Posted by: Literally Retarded | Mar 18, 2005 6:41:23 AM
Posted by: Perseus
Don Herzog: As someone who lives in LA LA land, I'm sure my pals at CAA (Creative Artists Agency for those of you unfamiliar with showbiz) could book one of these scruffy radicals for your new drama: Professor Susan Rosenberg (who, as a former member of the Weather Underground, knows a thing or two about bomb-making), that currently hot commodity, Professor Ward Churchill, or if you're on a tight budget, our own local radical, Professor Kerri Dunn (who is currently in jail after faking her own hate crime, but like most actors here, is eligible for a work release program).
Posted by: Perseus | Mar 18, 2005 6:59:15 AM
Posted by: Shag from Brookline
Expect conservatives to come up with this bumper sticker:
"LOOSE LIBS SINK SHIPS!"
Posted by: Shag from Brookline | Mar 18, 2005 7:18:26 AM
Posted by: D.A. Ridgely
And if your, ahem, libertarian loudmouth tried the same thing at Los Angeles Intl. Airport and was rousted by Transportation Security Agency personnel, Variety could cover the story with the following headline:
SMACK FLAK ATTRACTS PACK, LAX HACKS REACT
Posted by: D.A. Ridgely | Mar 18, 2005 7:55:21 AM
Posted by: S. Weasel
Um hum. The Central Casting that sent a libertarian to play "Lib" must be the same Central Casting who sent Family Matters an accordian-playing black kid to play the quintessential computer nerd. Wishful Thinking Associates.
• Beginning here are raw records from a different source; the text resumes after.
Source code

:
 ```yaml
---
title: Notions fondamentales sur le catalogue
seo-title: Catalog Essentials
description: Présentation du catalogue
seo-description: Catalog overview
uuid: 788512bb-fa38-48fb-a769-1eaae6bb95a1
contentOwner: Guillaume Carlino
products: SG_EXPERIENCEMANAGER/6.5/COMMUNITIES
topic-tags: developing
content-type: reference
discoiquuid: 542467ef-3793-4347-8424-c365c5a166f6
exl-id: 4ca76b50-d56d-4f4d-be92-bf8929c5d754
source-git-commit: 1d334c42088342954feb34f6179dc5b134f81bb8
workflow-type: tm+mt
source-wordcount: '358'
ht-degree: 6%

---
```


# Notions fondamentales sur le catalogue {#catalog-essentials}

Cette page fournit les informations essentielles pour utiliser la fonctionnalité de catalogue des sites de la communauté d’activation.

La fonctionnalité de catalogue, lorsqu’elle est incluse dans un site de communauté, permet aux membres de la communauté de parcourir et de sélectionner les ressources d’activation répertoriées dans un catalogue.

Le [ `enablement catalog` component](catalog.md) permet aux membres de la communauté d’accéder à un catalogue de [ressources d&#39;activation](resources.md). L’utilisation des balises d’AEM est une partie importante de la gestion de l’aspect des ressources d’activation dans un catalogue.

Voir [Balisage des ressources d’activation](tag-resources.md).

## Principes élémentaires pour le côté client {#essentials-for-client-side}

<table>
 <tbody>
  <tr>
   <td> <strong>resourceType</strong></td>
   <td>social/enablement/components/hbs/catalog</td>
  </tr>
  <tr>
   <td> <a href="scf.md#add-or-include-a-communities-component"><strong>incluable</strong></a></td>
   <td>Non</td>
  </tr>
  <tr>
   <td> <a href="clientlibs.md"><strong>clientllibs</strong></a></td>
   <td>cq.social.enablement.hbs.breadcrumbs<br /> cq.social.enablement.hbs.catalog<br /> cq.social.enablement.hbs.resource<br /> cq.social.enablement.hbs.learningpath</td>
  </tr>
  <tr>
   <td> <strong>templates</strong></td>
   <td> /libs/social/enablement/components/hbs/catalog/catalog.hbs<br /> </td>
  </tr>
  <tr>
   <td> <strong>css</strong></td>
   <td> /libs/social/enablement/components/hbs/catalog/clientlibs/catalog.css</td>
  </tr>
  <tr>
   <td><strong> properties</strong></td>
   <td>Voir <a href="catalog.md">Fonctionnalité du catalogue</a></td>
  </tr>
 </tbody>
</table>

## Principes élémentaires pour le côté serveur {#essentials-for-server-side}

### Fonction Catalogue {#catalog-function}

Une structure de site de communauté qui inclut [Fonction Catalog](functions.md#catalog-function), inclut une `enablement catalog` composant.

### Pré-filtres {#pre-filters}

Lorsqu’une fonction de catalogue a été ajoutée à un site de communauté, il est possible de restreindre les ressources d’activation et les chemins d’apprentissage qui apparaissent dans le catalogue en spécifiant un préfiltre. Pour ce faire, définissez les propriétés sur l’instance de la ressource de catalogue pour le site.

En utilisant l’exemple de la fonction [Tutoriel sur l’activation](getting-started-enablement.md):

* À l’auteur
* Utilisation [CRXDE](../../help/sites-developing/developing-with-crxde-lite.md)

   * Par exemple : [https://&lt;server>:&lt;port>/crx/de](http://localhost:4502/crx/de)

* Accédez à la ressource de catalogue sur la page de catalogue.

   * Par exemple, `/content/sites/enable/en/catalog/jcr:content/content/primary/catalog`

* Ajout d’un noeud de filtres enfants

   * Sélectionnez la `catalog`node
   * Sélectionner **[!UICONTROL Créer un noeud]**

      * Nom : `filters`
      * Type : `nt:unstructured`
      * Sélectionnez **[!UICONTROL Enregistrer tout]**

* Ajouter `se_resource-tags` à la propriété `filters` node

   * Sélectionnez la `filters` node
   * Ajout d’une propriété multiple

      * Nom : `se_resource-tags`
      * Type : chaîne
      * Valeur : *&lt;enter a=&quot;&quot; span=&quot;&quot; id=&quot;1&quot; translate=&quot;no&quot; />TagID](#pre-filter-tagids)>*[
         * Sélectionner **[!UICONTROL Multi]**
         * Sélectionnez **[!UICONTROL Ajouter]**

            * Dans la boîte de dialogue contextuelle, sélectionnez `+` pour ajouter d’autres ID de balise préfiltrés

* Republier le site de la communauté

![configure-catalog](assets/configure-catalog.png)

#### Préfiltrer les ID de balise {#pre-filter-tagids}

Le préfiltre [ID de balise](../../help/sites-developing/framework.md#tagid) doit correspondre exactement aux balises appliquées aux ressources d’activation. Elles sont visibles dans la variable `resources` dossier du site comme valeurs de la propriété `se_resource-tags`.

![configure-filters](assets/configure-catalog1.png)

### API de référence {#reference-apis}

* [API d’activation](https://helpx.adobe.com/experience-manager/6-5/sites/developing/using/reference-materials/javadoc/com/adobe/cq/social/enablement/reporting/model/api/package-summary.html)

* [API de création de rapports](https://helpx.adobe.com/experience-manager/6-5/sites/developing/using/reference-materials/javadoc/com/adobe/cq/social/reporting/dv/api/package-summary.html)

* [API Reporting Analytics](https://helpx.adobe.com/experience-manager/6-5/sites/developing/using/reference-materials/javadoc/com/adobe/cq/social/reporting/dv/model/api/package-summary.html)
Posted by: S. Weasel | Mar 18, 2005 8:03:18 AM
Posted by: Tom Perkins
Don't dis Urkel. That sh!t ain'cool. TDP, ml,msl,&pfpp
Posted by: Tom Perkins | Mar 18, 2005 8:28:50 AM
Posted by: john t
Perhaps if Lib had offered the cop a doobie he wouldn't have been hasseled,maybe the kids in the park were playing because they were stoned,and maybe the parents were in the bushes wife swapping. Now that's a scenario.
Posted by: john t | Mar 18, 2005 9:33:31 AM
Posted by: john t
once again D A Ridgely stuns us with his intellectual virtuosity. In one master stroke he manages to combine the imagery of a Shelley with the realism of a Milosz topped of by the anti-grammer of an e e cummings. D A it must be getting ever so difficult to maintain even the appearance of modesty! What other unmatched talents are you keeping from us?
Posted by: john t | Mar 18, 2005 9:54:20 AM
Posted by: Tad Brennan
Well, DH's post certainly has me waiting for the other shoe to drop.
Posted by: Tad Brennan | Mar 18, 2005 10:13:32 AM
Posted by: stick
Donny Herzog: Vending-machine heroin is great, but more verisimilitude, seel vous play--
In LA or SF the Cop shakes down Lib, seizes his dope, takes him downtown; Lib after being beaten up at jail, gets 5-6 years in CDC for a few grams, where he picks up hep C or AIDS; meanwhile, Cop, having skimmed a little off the top, divies up the heroin with his pimps & hos on the street and turns a little profit; any decent meth Lib had is shared among the deputies.
Posted by: Terrier
I think the better question is whether Lib has a predilection for guns like those other Libertarians, Hunter S. Thompson and Ward Churchill. If so, he probably gets arrested for shooting the park street lights out.
Posted by: Terrier | Mar 18, 2005 10:54:26 AM
Posted by: stick
Yes, libertarian issues are quite interesting and Profesor Herzog has again done an admirable job in presenting the issue in an effective mmaner.
Tet, we might ask what about the legitimacy of the cop himself, his power, his job, his authority--who decided that he was fit to be a policeman? Is the police department itself more effective at stopping crime than say a citizen's constabulatory or ramped-up neighborhood watch program would be? Perhaps the people near the park where Lib is representin' want heroin in their vending machines.
It's debatable whether individuals should be able to forge careers which consist of driving around in state-funded race cars, wearing militaristic uniforms, armed and dangerous, making a few small busts here and there, and earning a larger salary than teachers and many enginners for having no education and no special skills.
Though his exit was a bit psychotic, Hunter had every right to keep his guns in police state USA.
Posted by: Jay Cline
I love the parodies and metaphors.
Posted by: Jay Cline | Mar 19, 2005 5:04:11 PM
Posted by: Untenured Originalist
In other words, how the Speech Clause mutated into a parody of the Equal Protection Clause under the influence of loopy "public forum" analysis. As Seinfeld would say, "not that there's anything wrong with that."